Collected data:
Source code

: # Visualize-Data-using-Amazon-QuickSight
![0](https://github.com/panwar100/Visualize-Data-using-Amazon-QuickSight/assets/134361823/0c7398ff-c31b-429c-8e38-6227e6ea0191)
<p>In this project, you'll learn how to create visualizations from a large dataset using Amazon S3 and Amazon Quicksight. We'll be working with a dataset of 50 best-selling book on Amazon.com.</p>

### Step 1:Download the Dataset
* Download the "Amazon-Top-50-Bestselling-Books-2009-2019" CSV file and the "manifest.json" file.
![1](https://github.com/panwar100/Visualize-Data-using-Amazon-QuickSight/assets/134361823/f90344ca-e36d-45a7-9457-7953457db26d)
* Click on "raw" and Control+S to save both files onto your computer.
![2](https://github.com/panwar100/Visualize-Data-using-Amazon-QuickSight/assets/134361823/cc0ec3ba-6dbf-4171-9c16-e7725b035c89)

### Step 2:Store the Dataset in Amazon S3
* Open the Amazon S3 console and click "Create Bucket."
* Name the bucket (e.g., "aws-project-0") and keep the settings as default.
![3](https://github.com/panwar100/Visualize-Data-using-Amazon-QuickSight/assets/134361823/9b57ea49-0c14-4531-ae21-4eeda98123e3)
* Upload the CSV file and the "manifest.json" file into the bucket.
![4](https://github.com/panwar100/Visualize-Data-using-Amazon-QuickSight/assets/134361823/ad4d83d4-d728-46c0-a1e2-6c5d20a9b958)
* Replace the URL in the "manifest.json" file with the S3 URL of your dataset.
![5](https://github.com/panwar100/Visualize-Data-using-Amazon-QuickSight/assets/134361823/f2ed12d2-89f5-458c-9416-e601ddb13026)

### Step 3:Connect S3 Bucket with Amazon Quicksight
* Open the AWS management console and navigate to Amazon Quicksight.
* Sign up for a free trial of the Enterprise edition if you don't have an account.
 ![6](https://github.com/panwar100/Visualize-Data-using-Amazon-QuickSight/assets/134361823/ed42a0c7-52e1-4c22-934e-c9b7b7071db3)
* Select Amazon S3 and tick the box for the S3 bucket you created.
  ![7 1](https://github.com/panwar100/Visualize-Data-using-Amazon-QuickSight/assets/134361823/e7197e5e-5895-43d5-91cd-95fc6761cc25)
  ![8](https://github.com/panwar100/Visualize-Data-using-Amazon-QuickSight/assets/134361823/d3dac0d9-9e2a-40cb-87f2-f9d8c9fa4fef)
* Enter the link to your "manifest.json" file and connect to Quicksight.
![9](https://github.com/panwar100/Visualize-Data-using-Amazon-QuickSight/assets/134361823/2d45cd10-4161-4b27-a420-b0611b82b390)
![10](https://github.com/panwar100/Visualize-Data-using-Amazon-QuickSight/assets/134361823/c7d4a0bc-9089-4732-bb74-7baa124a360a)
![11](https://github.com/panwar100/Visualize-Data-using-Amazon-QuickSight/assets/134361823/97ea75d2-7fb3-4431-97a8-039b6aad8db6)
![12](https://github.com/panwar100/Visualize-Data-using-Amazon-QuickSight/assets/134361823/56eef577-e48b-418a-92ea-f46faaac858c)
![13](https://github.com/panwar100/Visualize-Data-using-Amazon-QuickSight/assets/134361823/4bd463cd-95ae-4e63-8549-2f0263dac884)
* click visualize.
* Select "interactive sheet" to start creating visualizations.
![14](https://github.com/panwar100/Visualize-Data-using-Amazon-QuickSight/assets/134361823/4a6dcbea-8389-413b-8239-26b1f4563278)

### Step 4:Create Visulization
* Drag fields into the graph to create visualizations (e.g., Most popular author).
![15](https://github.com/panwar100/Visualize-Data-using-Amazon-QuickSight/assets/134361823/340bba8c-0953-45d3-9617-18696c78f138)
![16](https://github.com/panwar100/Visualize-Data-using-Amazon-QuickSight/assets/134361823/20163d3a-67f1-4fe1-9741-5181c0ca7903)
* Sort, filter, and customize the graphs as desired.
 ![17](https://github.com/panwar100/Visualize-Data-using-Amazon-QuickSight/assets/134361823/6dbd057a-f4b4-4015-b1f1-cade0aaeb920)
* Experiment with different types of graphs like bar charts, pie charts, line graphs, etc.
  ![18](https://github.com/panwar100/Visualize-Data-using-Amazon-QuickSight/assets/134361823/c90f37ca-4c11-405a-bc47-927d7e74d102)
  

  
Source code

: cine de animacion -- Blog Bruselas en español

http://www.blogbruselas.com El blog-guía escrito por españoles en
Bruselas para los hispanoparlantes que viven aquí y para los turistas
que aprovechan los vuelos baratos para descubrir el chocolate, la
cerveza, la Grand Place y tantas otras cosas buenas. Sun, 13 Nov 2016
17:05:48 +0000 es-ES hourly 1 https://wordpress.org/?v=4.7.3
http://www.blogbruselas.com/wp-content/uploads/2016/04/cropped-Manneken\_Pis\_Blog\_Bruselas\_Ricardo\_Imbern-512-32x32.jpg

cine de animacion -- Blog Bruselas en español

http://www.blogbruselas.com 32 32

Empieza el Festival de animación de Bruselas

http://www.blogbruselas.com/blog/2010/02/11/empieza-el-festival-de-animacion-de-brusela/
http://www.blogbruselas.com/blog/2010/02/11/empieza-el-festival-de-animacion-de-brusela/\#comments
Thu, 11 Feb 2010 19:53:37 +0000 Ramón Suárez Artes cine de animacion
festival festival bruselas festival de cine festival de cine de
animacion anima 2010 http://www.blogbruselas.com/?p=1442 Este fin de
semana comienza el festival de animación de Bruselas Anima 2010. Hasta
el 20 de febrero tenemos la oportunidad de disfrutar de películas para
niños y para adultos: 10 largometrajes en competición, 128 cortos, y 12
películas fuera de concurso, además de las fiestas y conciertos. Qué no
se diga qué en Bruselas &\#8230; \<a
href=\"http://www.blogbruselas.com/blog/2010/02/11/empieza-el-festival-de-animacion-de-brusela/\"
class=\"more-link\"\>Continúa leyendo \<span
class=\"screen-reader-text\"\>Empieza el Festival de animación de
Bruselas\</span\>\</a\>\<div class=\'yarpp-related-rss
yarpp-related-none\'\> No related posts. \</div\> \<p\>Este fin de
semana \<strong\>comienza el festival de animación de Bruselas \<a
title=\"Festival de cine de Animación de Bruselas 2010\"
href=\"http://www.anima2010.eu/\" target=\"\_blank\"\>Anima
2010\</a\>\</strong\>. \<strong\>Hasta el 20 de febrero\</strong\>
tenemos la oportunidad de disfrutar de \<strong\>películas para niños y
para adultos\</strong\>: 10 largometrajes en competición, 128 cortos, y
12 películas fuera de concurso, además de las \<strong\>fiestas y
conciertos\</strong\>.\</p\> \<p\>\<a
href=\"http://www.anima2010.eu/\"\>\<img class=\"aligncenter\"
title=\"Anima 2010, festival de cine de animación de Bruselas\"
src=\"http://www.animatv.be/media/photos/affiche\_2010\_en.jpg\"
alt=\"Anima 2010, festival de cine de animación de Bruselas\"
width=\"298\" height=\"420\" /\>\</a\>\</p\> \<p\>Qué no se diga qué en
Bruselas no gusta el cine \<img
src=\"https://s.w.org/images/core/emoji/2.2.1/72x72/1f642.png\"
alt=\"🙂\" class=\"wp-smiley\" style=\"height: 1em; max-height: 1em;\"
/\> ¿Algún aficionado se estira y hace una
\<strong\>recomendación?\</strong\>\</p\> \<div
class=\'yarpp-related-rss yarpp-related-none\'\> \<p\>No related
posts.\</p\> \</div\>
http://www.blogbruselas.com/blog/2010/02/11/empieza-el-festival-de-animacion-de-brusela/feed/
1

Exercise directions:
Start with the line above that contains "Empieza el Festival de animación de Bruselas" and end with the line that contains "animacion anima 2010". Write out those lines exactly, and only those.

Output for this task:
Empieza el Festival de animación de Bruselas

http://www.blogbruselas.com/blog/2010/02/11/empieza-el-festival-de-animacion-de-brusela/
http://www.blogbruselas.com/blog/2010/02/11/empieza-el-festival-de-animacion-de-brusela/\#comments
Thu, 11 Feb 2010 19:53:37 +0000 Ramón Suárez Artes cine de animacion
festival festival bruselas festival de cine festival de cine de
animacion anima 2010 http://www.blogbruselas.com/?p=1442 Este fin de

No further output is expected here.